Comparison of key indicators:

As this study focuses on a binary classification task for landslide prediction, the following metrics are calculated:

Accuracy: The proportion of correctly predicted samples (both positive and negative classes) relative to the total number of samples. This metric provides an intuitive measure of the model’s overall predictive capability.

Precision: The ratio of true positive samples among all samples predicted as positive (i.e., “the accuracy of landslide predictions”). It reflects the model’s ability to “reduce false alarms.” A high precision indicates high reliability in the model’s landslide predictions.

Recall: The ratio of true positive samples correctly predicted as positive among all actual positive samples (i.e., “the coverage of detected landslides”). It evaluates the model’s capability to “reduce missed detections.” A high recall suggests that the model is more likely to capture potential landslide risks.

F1-Score: The harmonic mean of precision and recall, which balances the trade-off between these two metrics. It provides a comprehensive evaluation of the model’s performance on imbalanced datasets, avoiding the limitations of relying on a single metric. In landslide prediction, a high F1-score indicates that the model achieves a better balance between reducing false alarms and missed detections, making it one of the core optimization objectives.

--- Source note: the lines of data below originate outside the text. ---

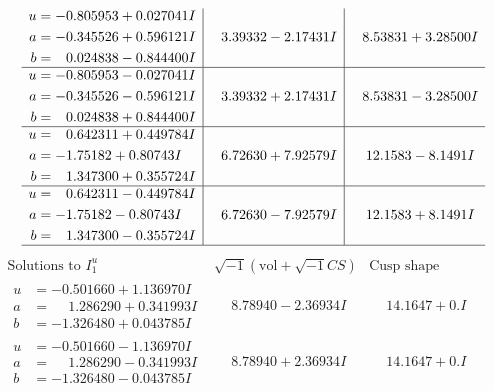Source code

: \documentclass[1p]{elsarticle_modified}
\theoremstyle{definition}
\newcommand{\I}{\sqrt{-1}}
\begin{document}
$$\begin{array}{c|c|c}
\begin{aligned}
u &= -0.805953 + 0.027041 I \\
a &= -0.345526 + 0.596121 I \\
b &= \phantom{-}0.024838 - 0.844400 I\end{aligned}
 & \phantom{-}3.39332 - 2.17431 I & \phantom{-}8.53831 + 3.28500 I \\ \hline\begin{aligned}
u &= -0.805953 - 0.027041 I \\
a &= -0.345526 - 0.596121 I \\
b &= \phantom{-}0.024838 + 0.844400 I\end{aligned}
 & \phantom{-}3.39332 + 2.17431 I & \phantom{-}8.53831 - 3.28500 I \\ \hline\begin{aligned}
u &= \phantom{-}0.642311 + 0.449784 I \\
a &= -1.75182 + 0.80743 I \\
b &= \phantom{-}1.347300 + 0.355724 I\end{aligned}
 & \phantom{-}6.72630 + 7.92579 I & \phantom{-}12.1583 - 8.1491 I \\ \hline\begin{aligned}
u &= \phantom{-}0.642311 - 0.449784 I \\
a &= -1.75182 - 0.80743 I \\
b &= \phantom{-}1.347300 - 0.355724 I\end{aligned}
 & \phantom{-}6.72630 - 7.92579 I & \phantom{-}12.1583 + 8.1491 I\\
 \hline 
 \end{array}$$\newpage$$\begin{array}{c|c|c}  
\text{Solutions to }I^u_{1}& \I (\text{vol} + \sqrt{-1}CS) & \text{Cusp shape}\\
 \hline 
\begin{aligned}
u &= -0.501660 + 1.136970 I \\
a &= \phantom{-}1.286290 + 0.341993 I \\
b &= -1.326480 + 0.043785 I\end{aligned}
 & \phantom{-}8.78940 - 2.36934 I & \phantom{-}14.1647 + 0. I\phantom{ +0.000000I} \\ \hline\begin{aligned}
u &= -0.501660 - 1.136970 I \\
a &= \phantom{-}1.286290 - 0.341993 I \\
b &= -1.326480 - 0.043785 I\end{aligned}
 & \phantom{-}8.78940 + 2.36934 I & \phantom{-}14.1647 + 0. I\phantom{ +0.000000I} \\ \hline\begin{aligned}

\end{aligned}
\end{array}$$
\end{document}
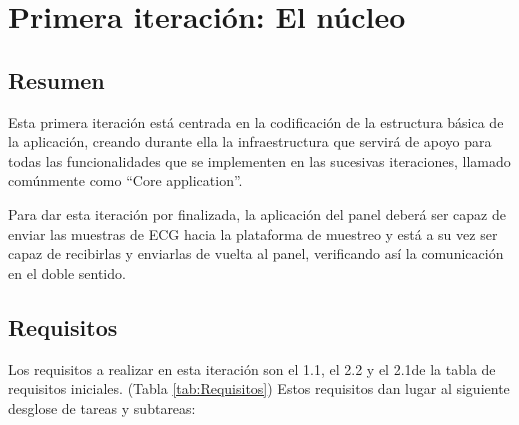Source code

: 
\section{Primera iteración: El núcleo}
        \subsection{Resumen}

        Esta primera iteración está centrada en la codificación de la estructura básica de la aplicación, creando durante ella la infraestructura que servirá de apoyo para todas las funcionalidades que se implementen en las sucesivas iteraciones, llamado comúnmente como ``Core application''. 

        Para dar esta iteración por finalizada, la aplicación del panel deberá ser capaz de enviar las muestras de ECG hacia la plataforma de muestreo y está a su vez ser capaz de recibirlas y enviarlas de vuelta al panel, verificando así la comunicación en el doble sentido.

        \subsection{Requisitos}

        Los requisitos a realizar en esta iteración son el 1.1, el  2.2  y el  2.1de la tabla de requisitos iniciales. (Tabla \ref{tab:Requisitos}) Estos requisitos dan lugar al siguiente desglose de tareas y subtareas:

The landslide prediction model proposed in this study demonstrates exceptional performance on both the training and testing sets. A detailed comparison of key metrics is presented in Table 2. The model’s performance on the testing set compared to the training set highlights the following advantages:

Superior Generalization Capability: The testing set accuracy (91.66%) shows only a minor discrepancy (<2%) from the training set accuracy (93.35%), indicating no overfitting and confirming the model’s applicability to real-world scenarios.
Balanced Precision and Coverage: On the testing set, the model achieves high precision (92.73%) and recall (87.64%), with an F1-score of 0.9012. This reflects an effective trade-off between reducing false alarms and missed detections, aligning with disaster prevention requirements.
Robustness to Class Imbalance: Despite the high proportion of negative class samples, the model stably captures nearly 90% of landslide events (recall: 87.64%), validating its adaptability to skewed data distributions.

In summary, the proposed model exhibits superior comprehensive performance (F1 > 0.9), combining reliability, generalizability, and practicality. It provides a highly credible solution for landslide early warning systems, effectively addressing critical challenges in disaster risk management.

4.2.3. ROC Curves and PR Curves

In landslide prediction tasks, the model’s performance is further validated through Receiver Operating Characteristic (ROC) curves and Precision-Recall (PR) curves.

ROC Curve and AUC Value

The ROC curve, with false positive rate (FPR) as the horizontal axis and true positive rate (TPR) as the vertical axis, reflects the model’s ability to discriminate between landslides (positive category) and non-landslides (negative category) under different thresholds, and the closer the AUC (area under the curve) is to 1, the better is the model’s classification performance. A high AUC value indicates that the model can effectively reduce the “misreporting of non-landslides as landslides” (low FPR) and maximize the “correct detection of real landslides” (high TPR), which is crucial to guarantee the reliability of disaster warning.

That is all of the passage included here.